The Independent Medicines and Medical Devices Safety Review was ordered by the then health secretary, Jeremy Hunt, in 2018 amid concerns about vaginal mesh operations. The implants were marketed as a less invasive treatment for urinary incontinence and prolapse – conditions that are commonly linked to childbirth – but the Guardian revealed that many women were left with traumatic complications following the surgery. The review also focused on Primodos, a hormone pregnancy test taken by women between the 1950s and 1978, associated with damage to children born to mothers who took it, and sodium valproate, a treatment for epilepsy known to cause harm to babies if taken during pregnancy.

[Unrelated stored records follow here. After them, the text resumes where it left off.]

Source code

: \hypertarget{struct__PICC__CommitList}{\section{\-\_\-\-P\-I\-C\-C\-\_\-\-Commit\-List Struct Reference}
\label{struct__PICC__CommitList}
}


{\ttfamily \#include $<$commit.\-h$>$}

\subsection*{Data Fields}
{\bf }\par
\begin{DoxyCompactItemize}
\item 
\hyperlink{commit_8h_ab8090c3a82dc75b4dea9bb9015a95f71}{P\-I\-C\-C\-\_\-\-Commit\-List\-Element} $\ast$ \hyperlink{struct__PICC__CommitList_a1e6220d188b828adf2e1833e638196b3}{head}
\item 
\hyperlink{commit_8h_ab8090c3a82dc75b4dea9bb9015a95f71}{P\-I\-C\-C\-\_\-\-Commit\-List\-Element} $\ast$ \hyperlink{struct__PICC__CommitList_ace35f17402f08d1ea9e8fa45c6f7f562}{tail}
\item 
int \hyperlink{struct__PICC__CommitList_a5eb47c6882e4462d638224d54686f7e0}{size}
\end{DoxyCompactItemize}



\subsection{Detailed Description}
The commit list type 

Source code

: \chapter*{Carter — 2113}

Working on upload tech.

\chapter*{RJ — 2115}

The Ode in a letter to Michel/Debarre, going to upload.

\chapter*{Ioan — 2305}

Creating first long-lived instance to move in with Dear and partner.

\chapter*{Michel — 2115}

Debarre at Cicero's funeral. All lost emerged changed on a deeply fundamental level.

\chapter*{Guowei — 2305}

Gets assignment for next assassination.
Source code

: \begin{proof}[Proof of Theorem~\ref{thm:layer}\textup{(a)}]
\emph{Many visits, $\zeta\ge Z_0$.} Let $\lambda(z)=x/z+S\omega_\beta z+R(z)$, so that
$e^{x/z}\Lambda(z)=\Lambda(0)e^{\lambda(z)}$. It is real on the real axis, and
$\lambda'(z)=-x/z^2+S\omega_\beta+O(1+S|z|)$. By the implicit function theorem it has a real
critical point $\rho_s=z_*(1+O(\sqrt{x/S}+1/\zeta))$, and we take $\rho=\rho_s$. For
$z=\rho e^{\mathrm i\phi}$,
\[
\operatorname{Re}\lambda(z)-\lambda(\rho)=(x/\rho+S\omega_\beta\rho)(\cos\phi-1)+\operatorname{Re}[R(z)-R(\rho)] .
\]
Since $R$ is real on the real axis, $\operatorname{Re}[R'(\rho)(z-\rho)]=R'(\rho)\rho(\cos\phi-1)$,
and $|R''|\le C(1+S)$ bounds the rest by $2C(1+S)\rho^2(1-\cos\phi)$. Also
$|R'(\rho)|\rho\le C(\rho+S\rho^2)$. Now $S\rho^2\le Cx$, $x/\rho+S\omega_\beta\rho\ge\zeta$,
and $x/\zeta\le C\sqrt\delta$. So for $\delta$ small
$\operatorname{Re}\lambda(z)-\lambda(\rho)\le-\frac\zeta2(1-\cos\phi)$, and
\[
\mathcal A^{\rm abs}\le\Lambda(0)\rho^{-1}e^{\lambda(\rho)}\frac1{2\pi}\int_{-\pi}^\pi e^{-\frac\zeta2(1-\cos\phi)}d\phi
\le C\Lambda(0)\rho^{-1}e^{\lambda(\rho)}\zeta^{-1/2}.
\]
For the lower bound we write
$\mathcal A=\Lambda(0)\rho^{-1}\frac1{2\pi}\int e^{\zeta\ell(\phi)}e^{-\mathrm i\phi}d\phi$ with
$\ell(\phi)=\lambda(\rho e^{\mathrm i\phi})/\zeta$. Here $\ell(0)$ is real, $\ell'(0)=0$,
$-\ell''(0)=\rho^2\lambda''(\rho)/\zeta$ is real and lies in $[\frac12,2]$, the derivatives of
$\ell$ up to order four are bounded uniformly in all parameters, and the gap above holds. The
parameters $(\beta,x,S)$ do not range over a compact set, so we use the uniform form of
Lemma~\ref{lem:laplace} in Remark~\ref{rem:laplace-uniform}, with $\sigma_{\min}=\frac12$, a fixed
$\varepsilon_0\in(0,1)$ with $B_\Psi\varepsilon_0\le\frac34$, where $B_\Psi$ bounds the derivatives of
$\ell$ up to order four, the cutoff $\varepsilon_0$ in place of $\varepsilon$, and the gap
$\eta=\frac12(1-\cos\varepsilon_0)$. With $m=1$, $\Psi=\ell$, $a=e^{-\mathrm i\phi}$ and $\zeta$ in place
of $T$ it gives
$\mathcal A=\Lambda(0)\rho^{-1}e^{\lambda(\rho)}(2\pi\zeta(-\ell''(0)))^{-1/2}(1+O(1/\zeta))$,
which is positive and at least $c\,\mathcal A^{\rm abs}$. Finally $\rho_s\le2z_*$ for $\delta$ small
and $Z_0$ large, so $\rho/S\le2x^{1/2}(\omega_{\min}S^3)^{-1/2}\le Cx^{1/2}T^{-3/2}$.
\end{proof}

Cumberlege said the pain experienced by so many women and their families was beyond anything she had previously encountered. “Much of this suffering was entirely avoidable, caused and compounded by failings in the health system itself,” she said. “We couldn’t believe that people had gone through so much agony and suffering and had been ignored. We did believe them.” It was notable that all three cases primarily affected women, she added. “As women, we know when things are not right with our bodies,” she said. “We are the first to know. When that information is ignored, it is simply belittling and adds to the suffering.”